Et même si d’aucuns peuvent considérer les juges de Nuremberg, ou les juges du tribunal de Jérusalem, comme impartiaux, il s’agit d’une question de principe. Et dans son principe, le fait, pour un État, d’enlever un homme, fût-il le plus grand des criminels de guerre, et de décider unilatéralement de lui infli- ger un procès, est attentatoire au droit international.

SHIMON PERES : Très bien. Du point de vue théorique, je vous suis parfaitement. Si nous avions été dans un monde où prévalait le droit international, Eichmann aurait dû être jugé par une cour de justice internationale. Mais nous n’étions pas dans un tel monde : non seulement Eichmann n’avait pas été poursuivi, mais il avait été protégé par les autorités argentines. Après les procès de Nuremberg, il n’y a plus eu réellement de volonté de retrouver les criminels de guerre nazis. Au contraire, un grand nombre de filières furent mises en place pour leur permettre d’échapper à la justice. Et beaucoup d’entre eux se retrouveront en Amérique latine, mais également dans le monde arabe, notamment, vous le savez bien, en Égypte. La question qui se pose est donc la suivante : pourquoi ces États n’ont-ils pas livré à la justice ces criminels et les ont-ils protégés ? Si ces États avaient été soucieux du droit international, Israël n’aurait pas dû recourir à l’enlèvement.

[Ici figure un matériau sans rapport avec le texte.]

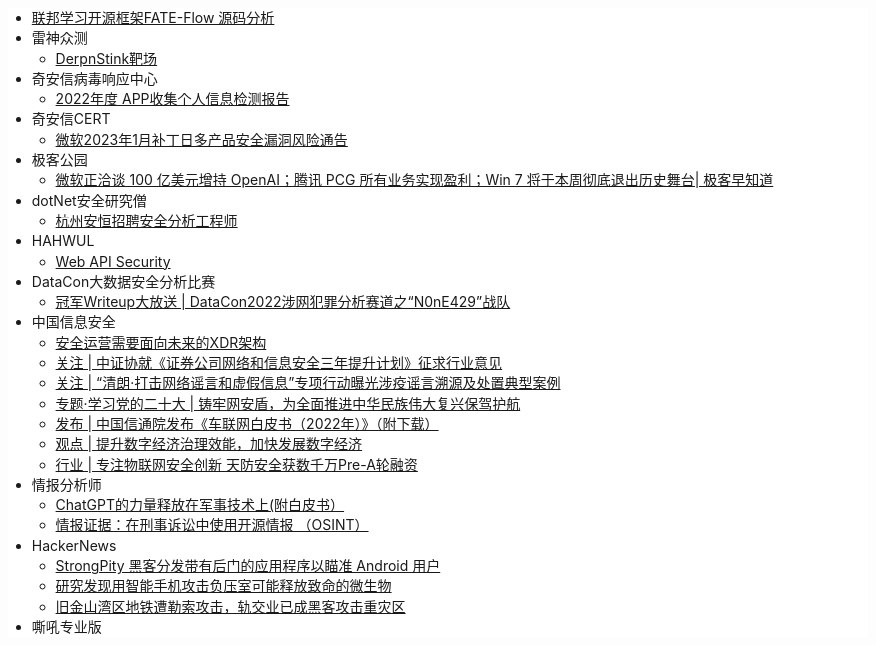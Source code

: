   - [联邦学习开源框架FATE-Flow 源码分析](https://mp.weixin.qq.com/s?__biz=MzIyODYzNTU2OA==&mid=2247494117&idx=1&sn=ef34d6d8e0b6bff9b71addecc569bb6c&chksm=e84c4f3adf3bc62cbf708906a4173e3503fe35613848b002f15bd2e5e75d7d0cabc29d02de20&scene=58&subscene=0#rd)
- 雷神众测
  - [DerpnStink靶场](https://mp.weixin.qq.com/s?__biz=MzI0NzEwOTM0MA==&mid=2652501328&idx=1&sn=09af8740415e167fd7a707a1caff128c&chksm=f25856e3c52fdff5d5ae9808ff9bdae229fb9c433e9ee80e32fda063bd906d350bfab259d31e&scene=58&subscene=0#rd)
- 奇安信病毒响应中心
  - [2022年度 APP收集个人信息检测报告](https://mp.weixin.qq.com/s?__biz=MzI5Mzg5MDM3NQ==&mid=2247492528&idx=1&sn=4befe870ec2414cf707d87170745160c&chksm=ec699398db1e1a8e85f3e7c345a276d7ef2e79f309c21eb921297a4a313296a78680cbf3073c&scene=58&subscene=0#rd)
- 奇安信CERT
  - [微软2023年1月补丁日多产品安全漏洞风险通告](https://mp.weixin.qq.com/s?__biz=MzU5NDgxODU1MQ==&mid=2247497343&idx=1&sn=26b3d52e67c145e77a14acbc9c645693&chksm=fe79d2e7c90e5bf1bac62af14f18ce35de7ea5eccbcea8385cb4940ccf18aa7cfa5c2ea6f34a&scene=58&subscene=0#rd)
- 极客公园
  - [微软正洽谈 100 亿美元增持 OpenAI；腾讯 PCG 所有业务实现盈利；Win 7 将于本周彻底退出历史舞台| 极客早知道](https://mp.weixin.qq.com/s?__biz=MTMwNDMwODQ0MQ==&mid=2652980409&idx=1&sn=af36d05b732e82ec06f4afb7bcd10d61&chksm=7e54390f4923b01956d46d57cba53a61c0ddb607fe7ce3062930c8246521b48159c56889d243&scene=58&subscene=0#rd)
- dotNet安全研究僧
  - [杭州安恒招聘安全分析工程师](https://mp.weixin.qq.com/s?__biz=MzUyOTc3NTQ5MA==&mid=2247487122&idx=1&sn=9db38a483cc2d199af5ca12bc82dddfa&chksm=fa5aa07fcd2d296913e162faf83ca27eac999d3ff5bd49021d959afff1235478101cf2f6e656&scene=58&subscene=0#rd)
- HAHWUL
  - [Web API Security](https://www.hahwul.com/cullinan/web-api)
- DataCon大数据安全分析比赛
  - [冠军Writeup大放送 | DataCon2022涉网犯罪分析赛道之“N0nE429”战队](https://mp.weixin.qq.com/s?__biz=MzU5Njg1NzMyNw==&mid=2247485736&idx=1&sn=156b8ceefb760a26666d23c1b99bac32&chksm=fe5d11a8c92a98beb0cbb176b2b2354ee64f57cd7354281262a1091ad0e3b056630768242f1b&scene=58&subscene=0#rd)
- 中国信息安全
  - [安全运营需要面向未来的XDR架构](https://mp.weixin.qq.com/s?__biz=MzA5MzE5MDAzOA==&mid=2664173601&idx=1&sn=88a0fd3ed24b13db22475de31a87181e&chksm=8b5912d8bc2e9bceaa80a6801a69b356ff75ff9472df98352215c0639b7c6e3086eaa7d495fa&scene=58&subscene=0#rd)
  - [关注 | 中证协就《证券公司网络和信息安全三年提升计划》征求行业意见](https://mp.weixin.qq.com/s?__biz=MzA5MzE5MDAzOA==&mid=2664173601&idx=2&sn=44c62a47c824e8d4a47a93a37a00031a&chksm=8b5912d8bc2e9bcecc4b9861c9d7f63064e740877184ff3177738a3fd33ff000bee1fb70e740&scene=58&subscene=0#rd)
  - [关注 | “清朗·打击网络谣言和虚假信息”专项行动曝光涉疫谣言溯源及处置典型案例](https://mp.weixin.qq.com/s?__biz=MzA5MzE5MDAzOA==&mid=2664173601&idx=3&sn=c1b6aa0420d972654bf4260a7634137b&chksm=8b5912d8bc2e9bce677ee736a77cf910b709dc10095fc73050a04036554be3ec027cf1941a51&scene=58&subscene=0#rd)
  - [专题·学习党的二十大 | 铸牢网安盾，为全面推进中华民族伟大复兴保驾护航](https://mp.weixin.qq.com/s?__biz=MzA5MzE5MDAzOA==&mid=2664173601&idx=4&sn=afef9d2af949124daa2b2230a87c8b9d&chksm=8b5912d8bc2e9bcede99583343263e1a0a6d0a24088d180a385bb54f594e8069b405c4856b5a&scene=58&subscene=0#rd)
  - [发布 | 中国信通院发布《车联网白皮书（2022年）》（附下载）](https://mp.weixin.qq.com/s?__biz=MzA5MzE5MDAzOA==&mid=2664173601&idx=5&sn=82f78040529df909382d3a102729720b&chksm=8b5912d8bc2e9bce94f1d2ac9817cfc30680b36020eea020e3ac78938985099fbe7bd0865345&scene=58&subscene=0#rd)
  - [观点 | 提升数字经济治理效能，加快发展数字经济](https://mp.weixin.qq.com/s?__biz=MzA5MzE5MDAzOA==&mid=2664173601&idx=6&sn=d8a0f3e785523a3ded13e5193f859524&chksm=8b5912d8bc2e9bcec68d774a7c347833d66424e84e521e6f4a4e7a6080ccde735cb7c93a838a&scene=58&subscene=0#rd)
  - [行业 | 专注物联网安全创新 天防安全获数千万Pre-A轮融资](https://mp.weixin.qq.com/s?__biz=MzA5MzE5MDAzOA==&mid=2664173601&idx=7&sn=abf3fbad7a387c26ff384fe6ae82468c&chksm=8b5912d8bc2e9bced1b592d821f7fcff99adfb1f7df4f4f872bd3a6ede606a50f81126bf1dfd&scene=58&subscene=0#rd)
- 情报分析师
  - [ChatGPT的力量释放在军事技术上(附白皮书）](https://mp.weixin.qq.com/s?__biz=MzA3Mjc1MTkwOA==&mid=2650522658&idx=1&sn=d0c6bbeaf8478263df0f840d96b840e6&chksm=8716ea69b061637f93dbceb59a132556c8204f3ac6a9a4b37610e7fd8278624146a64a49fd10&scene=58&subscene=0#rd)
  - [情报证据：在刑事诉讼中使用开源情报 （OSINT）](https://mp.weixin.qq.com/s?__biz=MzA3Mjc1MTkwOA==&mid=2650522658&idx=2&sn=f6f75600b7cf8b33c5f0bf2e00df4a6f&chksm=8716ea69b061637f91264d0fa268a01db197bc65ccfdb0b1805f399d0a92079443c526220850&scene=58&subscene=0#rd)
- HackerNews
  - [StrongPity 黑客分发带有后门的应用程序以瞄准 Android 用户](https://hackernews.cc/archives/43072)
  - [研究发现用智能手机攻击负压室可能释放致命的微生物](https://hackernews.cc/archives/43070)
  - [旧金山湾区地铁遭勒索攻击，轨交业已成黑客攻击重灾区](https://hackernews.cc/archives/43067)
- 嘶吼专业版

ANDRÉ VERSAILLE : Par contre, en Occident, une immense majorité de l’opinion publique applaudit à l’opération : même si certains peuvent voir matière à critique sur la façon dont les Israéliens se sont emparés d’Eichmann, la capture d’un très grand criminel de guerre est regardée comme un fait de justice.
Quelques mois plus tard, son procès s’ouvre à Jérusalem. Il s’agit du premier procès pour crime contre l’humanité depuis Nuremberg.

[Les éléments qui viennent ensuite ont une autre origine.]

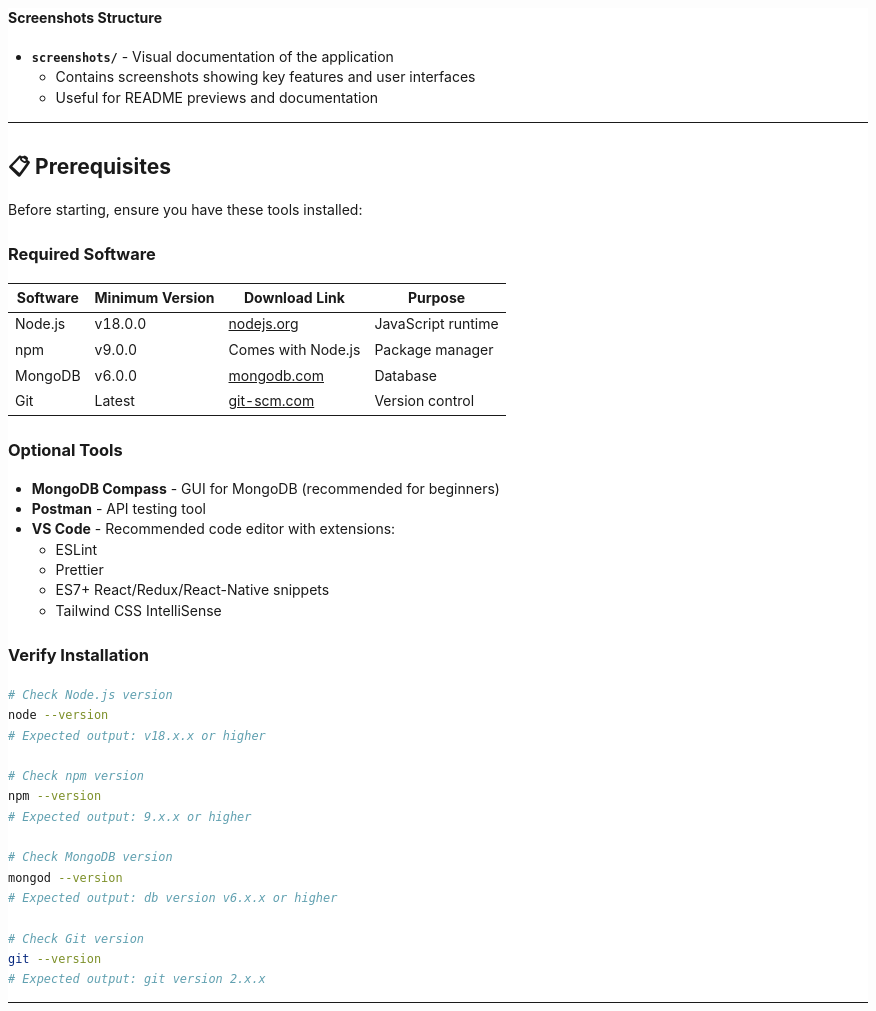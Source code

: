 #### Screenshots Structure
- **`screenshots/`** - Visual documentation of the application
  - Contains screenshots showing key features and user interfaces
  - Useful for README previews and documentation

---

## 📋 Prerequisites

Before starting, ensure you have these tools installed:

### Required Software

| Software | Minimum Version | Download Link | Purpose |
|----------|----------------|---------------|---------|
| Node.js | v18.0.0 | [nodejs.org](https://nodejs.org/) | JavaScript runtime |
| npm | v9.0.0 | Comes with Node.js | Package manager |
| MongoDB | v6.0.0 | [mongodb.com](https://www.mongodb.com/try/download/community) | Database |
| Git | Latest | [git-scm.com](https://git-scm.com/) | Version control |

### Optional Tools
- **MongoDB Compass** - GUI for MongoDB (recommended for beginners)
- **Postman** - API testing tool
- **VS Code** - Recommended code editor with extensions:
  - ESLint
  - Prettier
  - ES7+ React/Redux/React-Native snippets
  - Tailwind CSS IntelliSense

### Verify Installation

```bash
# Check Node.js version
node --version
# Expected output: v18.x.x or higher

# Check npm version
npm --version
# Expected output: 9.x.x or higher

# Check MongoDB version
mongod --version
# Expected output: db version v6.x.x or higher

# Check Git version
git --version
# Expected output: git version 2.x.x
```

---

SHIMON PERES : Oui, et l’événement sera vécu de façon dramatique. Son procès aura un profond impact sur la société israélienne. Il aura indubitablement changé quelque chose dans les relations entre les Israéliens venus d’Europe, ayant connu le nazisme, et les jeunes Sabras. Pour la première fois, ces jeunes Israéliens ont pu entendre « en direct » des témoignages de survivants de la Shoah. L’impact de ce procès sera d’ailleurs international. Sur les Juifs de la diaspora, bien sûr, mais aussi sur les non-Juifs. C’est un événement majeur.

BOUTROS BOUTROS-GHALI : Pour les Européens qui sont responsables du Génocide, certes, que ce soient ceux qui l’ont commis ou ceux qui l’ont laissé faire. En revanche, les pays du tiers-monde ne se sentent concernés que de très loin par ce procès relatif à un génocide dans lequel ils n’ont pris aucune part.

ANDRÉ VERSAILLE : Un peu plus tard, Israël est une nouvelle fois sous les projecteurs : en 1964, le pape Paul VI se rend en visite en Terre sainte. Les Israéliens et les Juifs de la diaspora attendent beaucoup de ce voyage.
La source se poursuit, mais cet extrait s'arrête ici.